Data records Start Marker

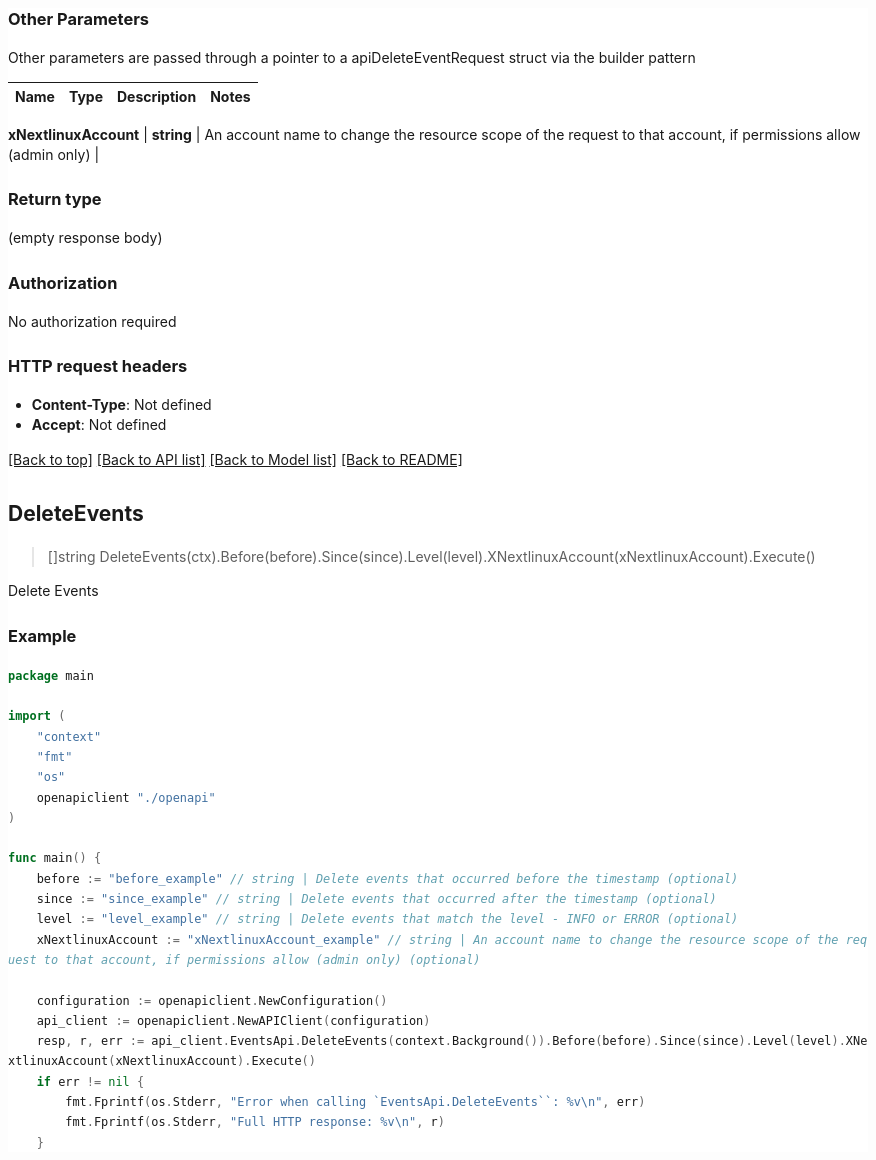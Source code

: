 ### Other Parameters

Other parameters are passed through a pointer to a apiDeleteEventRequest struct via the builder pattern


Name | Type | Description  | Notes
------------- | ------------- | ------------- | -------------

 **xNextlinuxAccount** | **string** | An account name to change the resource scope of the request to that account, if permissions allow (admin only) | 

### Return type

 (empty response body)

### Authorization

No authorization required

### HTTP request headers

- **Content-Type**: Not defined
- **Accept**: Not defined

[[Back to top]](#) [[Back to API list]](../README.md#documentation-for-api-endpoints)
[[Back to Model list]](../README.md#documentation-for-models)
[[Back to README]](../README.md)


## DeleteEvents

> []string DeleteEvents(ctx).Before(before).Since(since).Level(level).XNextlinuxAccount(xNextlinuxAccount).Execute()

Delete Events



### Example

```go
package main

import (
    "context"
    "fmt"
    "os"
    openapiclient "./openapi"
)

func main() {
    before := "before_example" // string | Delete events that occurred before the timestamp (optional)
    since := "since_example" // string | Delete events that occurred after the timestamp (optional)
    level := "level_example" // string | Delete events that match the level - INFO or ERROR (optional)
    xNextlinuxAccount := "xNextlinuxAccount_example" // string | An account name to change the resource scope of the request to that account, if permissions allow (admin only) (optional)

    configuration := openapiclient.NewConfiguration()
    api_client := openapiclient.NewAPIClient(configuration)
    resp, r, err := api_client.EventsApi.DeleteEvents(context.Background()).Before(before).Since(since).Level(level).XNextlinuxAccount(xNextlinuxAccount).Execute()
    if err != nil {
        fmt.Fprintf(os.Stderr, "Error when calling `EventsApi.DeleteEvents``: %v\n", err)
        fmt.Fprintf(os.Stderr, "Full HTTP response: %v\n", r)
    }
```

Data records End Marker
Data records Start Marker

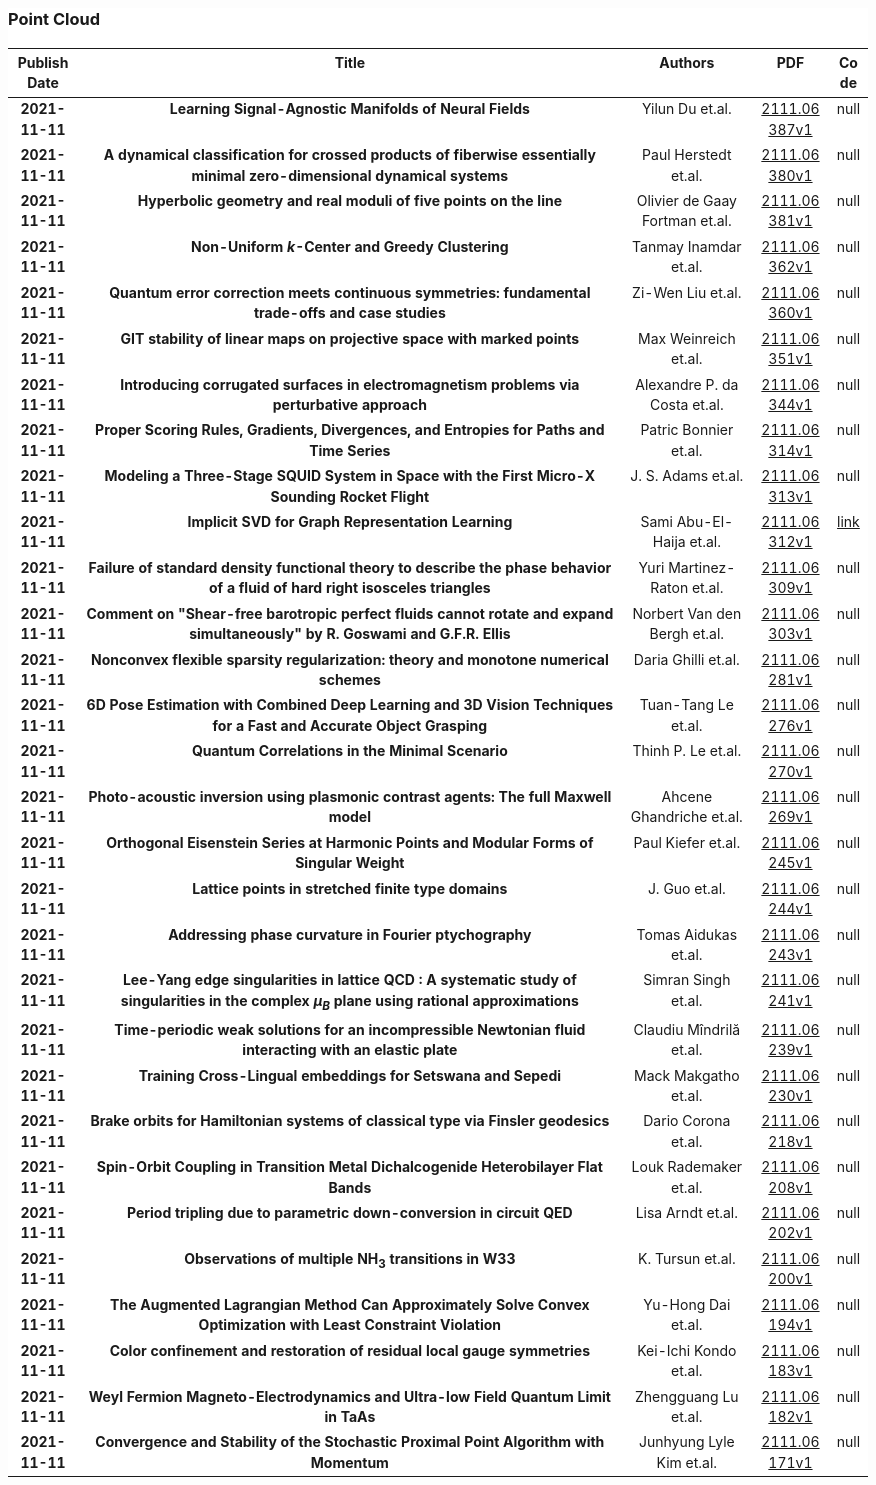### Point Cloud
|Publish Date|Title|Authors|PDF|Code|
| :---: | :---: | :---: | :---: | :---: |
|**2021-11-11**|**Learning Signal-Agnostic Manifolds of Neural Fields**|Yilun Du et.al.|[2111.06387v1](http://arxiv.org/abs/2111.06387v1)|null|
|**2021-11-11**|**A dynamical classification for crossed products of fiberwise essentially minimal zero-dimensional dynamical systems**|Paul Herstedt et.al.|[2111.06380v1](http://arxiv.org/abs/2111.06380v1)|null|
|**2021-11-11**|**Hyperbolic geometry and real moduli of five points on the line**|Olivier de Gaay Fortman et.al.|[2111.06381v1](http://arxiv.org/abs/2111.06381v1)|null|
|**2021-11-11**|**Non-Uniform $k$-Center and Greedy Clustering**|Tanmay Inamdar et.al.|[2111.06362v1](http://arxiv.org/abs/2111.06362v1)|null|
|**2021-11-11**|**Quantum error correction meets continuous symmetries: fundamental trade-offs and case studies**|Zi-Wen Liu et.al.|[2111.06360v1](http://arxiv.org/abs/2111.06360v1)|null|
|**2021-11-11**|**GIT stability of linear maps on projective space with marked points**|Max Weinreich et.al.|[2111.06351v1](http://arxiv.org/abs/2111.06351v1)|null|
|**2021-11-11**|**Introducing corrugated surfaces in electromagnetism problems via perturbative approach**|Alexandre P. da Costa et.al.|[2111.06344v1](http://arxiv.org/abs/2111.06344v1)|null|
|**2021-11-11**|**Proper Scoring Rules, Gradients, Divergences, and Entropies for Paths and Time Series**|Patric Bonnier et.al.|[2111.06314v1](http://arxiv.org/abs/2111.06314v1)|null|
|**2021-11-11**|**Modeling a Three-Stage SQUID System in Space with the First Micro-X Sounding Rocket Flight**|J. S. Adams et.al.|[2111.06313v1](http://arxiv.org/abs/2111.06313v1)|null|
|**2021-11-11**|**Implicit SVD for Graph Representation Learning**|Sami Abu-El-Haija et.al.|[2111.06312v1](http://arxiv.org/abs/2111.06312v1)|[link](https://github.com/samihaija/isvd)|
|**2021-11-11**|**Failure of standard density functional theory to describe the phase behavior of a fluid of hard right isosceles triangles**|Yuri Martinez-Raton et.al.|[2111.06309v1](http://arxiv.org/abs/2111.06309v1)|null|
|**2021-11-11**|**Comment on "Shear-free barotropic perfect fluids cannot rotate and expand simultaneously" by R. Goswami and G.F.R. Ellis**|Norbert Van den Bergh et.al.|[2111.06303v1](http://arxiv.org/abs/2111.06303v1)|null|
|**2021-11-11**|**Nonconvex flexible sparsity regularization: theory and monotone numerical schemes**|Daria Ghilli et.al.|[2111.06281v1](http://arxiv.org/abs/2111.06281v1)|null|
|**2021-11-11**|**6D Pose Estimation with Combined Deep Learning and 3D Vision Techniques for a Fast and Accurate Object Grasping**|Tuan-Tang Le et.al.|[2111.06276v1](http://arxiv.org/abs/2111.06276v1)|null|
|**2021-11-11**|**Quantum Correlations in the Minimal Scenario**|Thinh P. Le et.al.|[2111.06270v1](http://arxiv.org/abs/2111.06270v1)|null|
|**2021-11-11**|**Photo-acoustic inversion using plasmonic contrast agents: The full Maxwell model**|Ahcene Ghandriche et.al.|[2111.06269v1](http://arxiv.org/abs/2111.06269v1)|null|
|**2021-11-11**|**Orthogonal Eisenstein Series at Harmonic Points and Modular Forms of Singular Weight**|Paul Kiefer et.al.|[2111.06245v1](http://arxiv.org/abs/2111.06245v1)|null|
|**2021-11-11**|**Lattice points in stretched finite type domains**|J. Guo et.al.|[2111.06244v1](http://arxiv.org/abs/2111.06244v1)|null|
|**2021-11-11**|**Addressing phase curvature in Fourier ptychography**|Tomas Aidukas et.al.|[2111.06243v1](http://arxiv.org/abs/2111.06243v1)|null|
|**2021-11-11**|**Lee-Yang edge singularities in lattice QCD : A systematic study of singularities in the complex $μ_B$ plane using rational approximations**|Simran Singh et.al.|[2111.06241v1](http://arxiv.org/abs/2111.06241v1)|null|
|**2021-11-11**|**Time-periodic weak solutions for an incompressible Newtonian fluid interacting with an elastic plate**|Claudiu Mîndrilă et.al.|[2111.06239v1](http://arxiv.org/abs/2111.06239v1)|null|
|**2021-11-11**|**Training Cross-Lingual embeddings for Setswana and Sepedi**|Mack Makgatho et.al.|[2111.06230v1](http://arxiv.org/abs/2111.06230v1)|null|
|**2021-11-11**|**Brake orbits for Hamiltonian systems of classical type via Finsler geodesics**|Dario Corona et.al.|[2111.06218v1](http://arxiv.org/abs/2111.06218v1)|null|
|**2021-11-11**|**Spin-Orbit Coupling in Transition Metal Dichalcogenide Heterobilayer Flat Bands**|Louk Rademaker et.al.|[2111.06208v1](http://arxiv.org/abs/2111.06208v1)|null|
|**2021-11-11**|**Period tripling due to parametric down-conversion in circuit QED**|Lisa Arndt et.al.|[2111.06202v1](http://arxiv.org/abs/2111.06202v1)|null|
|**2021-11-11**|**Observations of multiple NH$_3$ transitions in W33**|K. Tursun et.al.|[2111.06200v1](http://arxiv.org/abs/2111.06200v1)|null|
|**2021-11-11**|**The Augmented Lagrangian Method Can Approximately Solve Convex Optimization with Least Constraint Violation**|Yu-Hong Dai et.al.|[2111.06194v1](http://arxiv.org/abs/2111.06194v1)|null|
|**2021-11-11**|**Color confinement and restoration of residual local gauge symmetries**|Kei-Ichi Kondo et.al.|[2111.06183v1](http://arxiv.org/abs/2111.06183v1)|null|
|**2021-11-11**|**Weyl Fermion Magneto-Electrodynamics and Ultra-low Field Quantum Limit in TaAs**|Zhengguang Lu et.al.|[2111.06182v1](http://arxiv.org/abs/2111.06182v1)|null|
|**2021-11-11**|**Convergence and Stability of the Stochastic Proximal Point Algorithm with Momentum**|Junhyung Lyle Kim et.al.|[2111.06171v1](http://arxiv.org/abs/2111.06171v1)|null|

Data records End Marker
Data records Start Marker

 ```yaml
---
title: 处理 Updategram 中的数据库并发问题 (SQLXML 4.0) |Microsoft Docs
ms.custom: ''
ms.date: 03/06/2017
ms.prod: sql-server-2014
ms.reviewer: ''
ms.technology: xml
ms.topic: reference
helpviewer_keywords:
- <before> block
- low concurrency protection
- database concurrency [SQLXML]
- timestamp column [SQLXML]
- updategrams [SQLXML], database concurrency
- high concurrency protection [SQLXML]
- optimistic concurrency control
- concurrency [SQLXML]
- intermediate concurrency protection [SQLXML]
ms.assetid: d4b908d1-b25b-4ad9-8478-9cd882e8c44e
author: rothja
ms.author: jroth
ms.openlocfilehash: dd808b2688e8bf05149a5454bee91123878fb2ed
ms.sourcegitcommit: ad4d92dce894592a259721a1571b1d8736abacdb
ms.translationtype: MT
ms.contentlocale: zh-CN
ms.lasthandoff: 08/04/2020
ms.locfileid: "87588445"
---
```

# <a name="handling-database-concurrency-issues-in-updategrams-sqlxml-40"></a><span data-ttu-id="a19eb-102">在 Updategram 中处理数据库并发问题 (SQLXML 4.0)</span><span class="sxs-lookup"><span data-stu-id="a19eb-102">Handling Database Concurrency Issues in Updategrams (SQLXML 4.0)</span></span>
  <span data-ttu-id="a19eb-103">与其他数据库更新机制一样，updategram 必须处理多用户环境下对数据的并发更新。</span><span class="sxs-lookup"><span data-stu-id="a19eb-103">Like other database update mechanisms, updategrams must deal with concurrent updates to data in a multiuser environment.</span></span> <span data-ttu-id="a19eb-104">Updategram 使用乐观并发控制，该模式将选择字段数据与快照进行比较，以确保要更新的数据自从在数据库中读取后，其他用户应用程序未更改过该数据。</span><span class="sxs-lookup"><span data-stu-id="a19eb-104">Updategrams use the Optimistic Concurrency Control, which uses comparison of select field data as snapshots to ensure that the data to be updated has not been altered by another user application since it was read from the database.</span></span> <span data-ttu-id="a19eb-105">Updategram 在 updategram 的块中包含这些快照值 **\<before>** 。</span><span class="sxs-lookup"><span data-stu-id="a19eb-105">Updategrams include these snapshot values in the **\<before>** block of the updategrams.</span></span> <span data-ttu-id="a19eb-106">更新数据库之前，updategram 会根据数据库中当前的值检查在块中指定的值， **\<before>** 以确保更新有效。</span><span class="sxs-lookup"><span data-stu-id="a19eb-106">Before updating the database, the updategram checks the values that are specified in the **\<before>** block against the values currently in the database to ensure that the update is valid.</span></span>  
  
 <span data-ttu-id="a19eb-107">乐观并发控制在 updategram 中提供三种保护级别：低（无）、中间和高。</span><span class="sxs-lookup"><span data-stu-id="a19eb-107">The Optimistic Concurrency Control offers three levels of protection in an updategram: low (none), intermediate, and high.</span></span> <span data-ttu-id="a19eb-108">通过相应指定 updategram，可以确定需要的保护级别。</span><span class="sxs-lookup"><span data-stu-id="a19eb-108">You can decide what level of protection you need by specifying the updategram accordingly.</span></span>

Data records End Marker

About this exercise
If a line of the entries contains "phase", it counts; give the total of such lines and nothing more.

Answer space
2